The new legislation will create a lien for services as soon as the services begin, establish clear rules for the amount secured by a lien and remove the requirement that the repairer be in possession of the goods, as a means of improving fairness for people who work on major equipment that cannot be moved. It will also give lien holders the option to keep possession of the goods to maintain the lien or give the goods back to the customer by obtaining a signed authorization for services or a signed acknowledgment for payment. Those authorizations can be used to register the lien in the province’s personal property registry (PPR), which records security interests and liens against personal property. A new commercial lien category will be created in the registry.

David Gordon of Alexander Holburn Beaudin + Lang LLP said the previous system for the liens was excessively complex, but there will be some “growing pains” if the new law is passed and comes into force. He noted there are distinct aspects of the Act that service providers and lawyers are going to have to be aware of, including how the value of a service is determined.
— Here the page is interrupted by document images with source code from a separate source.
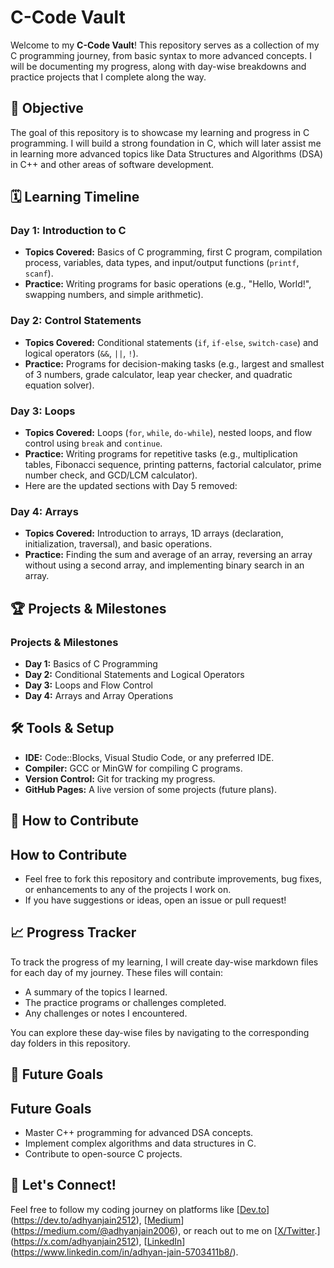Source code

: # C-Code Vault

Welcome to my **C-Code Vault**! This repository serves as a collection of my C programming journey, from basic syntax to more advanced concepts. I will be documenting my progress, along with day-wise breakdowns and practice projects that I complete along the way.

## 🚀 Objective
The goal of this repository is to showcase my learning and progress in C programming. I will build a strong foundation in C, which will later assist me in learning more advanced topics like Data Structures and Algorithms (DSA) in C++ and other areas of software development.

## 🗓️ Learning Timeline
### Day 1: Introduction to C
- **Topics Covered:** Basics of C programming, first C program, compilation process, variables, data types, and input/output functions (`printf`, `scanf`).
- **Practice:** Writing programs for basic operations (e.g., "Hello, World!", swapping numbers, and simple arithmetic).

### Day 2: Control Statements
- **Topics Covered:** Conditional statements (`if`, `if-else`, `switch-case`) and logical operators (`&&`, `||`, `!`).
- **Practice:** Programs for decision-making tasks (e.g., largest and smallest of 3 numbers, grade calculator, leap year checker, and quadratic equation solver).

### Day 3: Loops
- **Topics Covered:** Loops (`for`, `while`, `do-while`), nested loops, and flow control using `break` and `continue`.
- **Practice:** Writing programs for repetitive tasks (e.g., multiplication tables, Fibonacci sequence, printing patterns, factorial calculator, prime number check, and GCD/LCM calculator).
- Here are the updated sections with Day 5 removed:

### Day 4: Arrays 
- **Topics Covered:** Introduction to arrays, 1D arrays (declaration, initialization, traversal), and basic operations.  
- **Practice:** Finding the sum and average of an array, reversing an array without using a second array, and implementing binary search in an array.

## 🏆 Projects & Milestones
### Projects & Milestones
- **Day 1:** Basics of C Programming
- **Day 2:** Conditional Statements and Logical Operators
- **Day 3:** Loops and Flow Control
- **Day 4:** Arrays and Array Operations

## 🛠️ Tools & Setup
- **IDE:** Code::Blocks, Visual Studio Code, or any preferred IDE.
- **Compiler:** GCC or MinGW for compiling C programs.
- **Version Control:** Git for tracking my progress.
- **GitHub Pages:** A live version of some projects (future plans).

## 🔄 How to Contribute
## How to Contribute
- Feel free to fork this repository and contribute improvements, bug fixes, or enhancements to any of the projects I work on.
- If you have suggestions or ideas, open an issue or pull request!

## 📈 Progress Tracker
To track the progress of my learning, I will create day-wise markdown files for each day of my journey. These files will contain:
- A summary of the topics I learned.
- The practice programs or challenges completed.
- Any challenges or notes I encountered.

You can explore these day-wise files by navigating to the corresponding day folders in this repository.

## 🔮 Future Goals
## Future Goals
- Master C++ programming for advanced DSA concepts.
- Implement complex algorithms and data structures in C.
- Contribute to open-source C projects.

## 📍 Let's Connect!
Feel free to follow my coding journey on platforms like [[Dev.to](#)](https://dev.to/adhyanjain2512), [[Medium](#)](https://medium.com/@adhyanjain2006), or reach out to me on [[X/Twitter](#).](https://x.com/adhyanjain2512), [[LinkedIn](#)](https://www.linkedin.com/in/adhyan-jain-5703411b8/).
“Obviously there can be disputes where a service provider says one thing and the customer says another, so if the services aren’t done and the job isn’t completed it is the fair market value of the services completed to that point which will be determinative,” he said. “There will need to be a bit of leg work in coming up with the fair market value, and I’m sure there will be some court cases about that.”

And people should be aware that the personal property registry can be “fairly unforgiving” if you make mistakes, said Gordon.

“Be very careful with what you are registering and how you are registering it to make sure it is correct and valid, because this will involve a new process and class of goods being registered,” he said. “People should keep an eye out for announcements from government or any industry commentary because these things are ironed out — you can see it other fields of law like tax, where there is a legislative change and a few guinea pig situations where the government realizes it needs to make some regulations to fill in the blanks because something comes up that they didn’t anticipate.”

British Columbia is adopting the model Uniform Liens Act prepared by the Uniform Law Conference of Canada, which has also been enacted in Saskatchewan. The Commercial Liens Act will consolidate the law by replacing the Repairers Lien Act, the Warehouse Lien Act and the Livestock Lien Act, while also abolishing the Woodworker Lien Act and the Tugboat Worker Lien Act, which became law in the late 19th and early 20th centuries and are no longer used. The new Act will not apply to liens under the Builders Lien Act or the Forestry Service Providers Protection Act.

The Commercial Liens Act is before committee at the B.C. legislature and will be brought into force by regulation at a later date after required change to the personal property registry is made.